Activity
From the first line of the records through the line containing "### Top 3 Trending Topics Overview Graph", retype every line exactly and nothing else.

Input material
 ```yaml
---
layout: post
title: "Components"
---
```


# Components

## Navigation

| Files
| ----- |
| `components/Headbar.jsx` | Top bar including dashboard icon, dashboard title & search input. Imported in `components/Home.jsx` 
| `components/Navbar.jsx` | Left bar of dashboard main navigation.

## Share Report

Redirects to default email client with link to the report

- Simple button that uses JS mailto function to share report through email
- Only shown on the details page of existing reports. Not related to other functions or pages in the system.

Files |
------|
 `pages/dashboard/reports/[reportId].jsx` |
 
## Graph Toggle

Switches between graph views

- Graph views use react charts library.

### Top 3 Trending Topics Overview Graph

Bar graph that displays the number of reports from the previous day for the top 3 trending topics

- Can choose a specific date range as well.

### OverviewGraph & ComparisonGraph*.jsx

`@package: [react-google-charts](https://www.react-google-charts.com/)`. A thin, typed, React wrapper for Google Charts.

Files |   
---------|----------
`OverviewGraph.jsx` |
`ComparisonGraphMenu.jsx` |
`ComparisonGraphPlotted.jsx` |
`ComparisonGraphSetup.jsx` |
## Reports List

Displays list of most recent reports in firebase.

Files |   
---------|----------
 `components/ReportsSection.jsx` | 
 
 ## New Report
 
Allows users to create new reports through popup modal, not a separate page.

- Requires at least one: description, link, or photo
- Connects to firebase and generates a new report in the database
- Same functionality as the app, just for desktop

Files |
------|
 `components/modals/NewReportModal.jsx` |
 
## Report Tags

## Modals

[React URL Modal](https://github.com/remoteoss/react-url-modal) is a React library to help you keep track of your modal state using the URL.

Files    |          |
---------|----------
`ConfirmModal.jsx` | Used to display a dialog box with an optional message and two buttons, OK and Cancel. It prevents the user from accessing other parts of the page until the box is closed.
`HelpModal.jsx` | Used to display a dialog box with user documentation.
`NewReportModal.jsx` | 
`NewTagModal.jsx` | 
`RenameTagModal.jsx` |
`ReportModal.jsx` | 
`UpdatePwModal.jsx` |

Written response
 ```yaml
---
layout: post
title: "Components"
---
```


# Components

## Navigation

| Files
| ----- |
| `components/Headbar.jsx` | Top bar including dashboard icon, dashboard title & search input. Imported in `components/Home.jsx` 
| `components/Navbar.jsx` | Left bar of dashboard main navigation.

## Share Report

Redirects to default email client with link to the report

- Simple button that uses JS mailto function to share report through email
- Only shown on the details page of existing reports. Not related to other functions or pages in the system.

Files |
------|
 `pages/dashboard/reports/[reportId].jsx` |
 
## Graph Toggle

Switches between graph views

- Graph views use react charts library.

### Top 3 Trending Topics Overview Graph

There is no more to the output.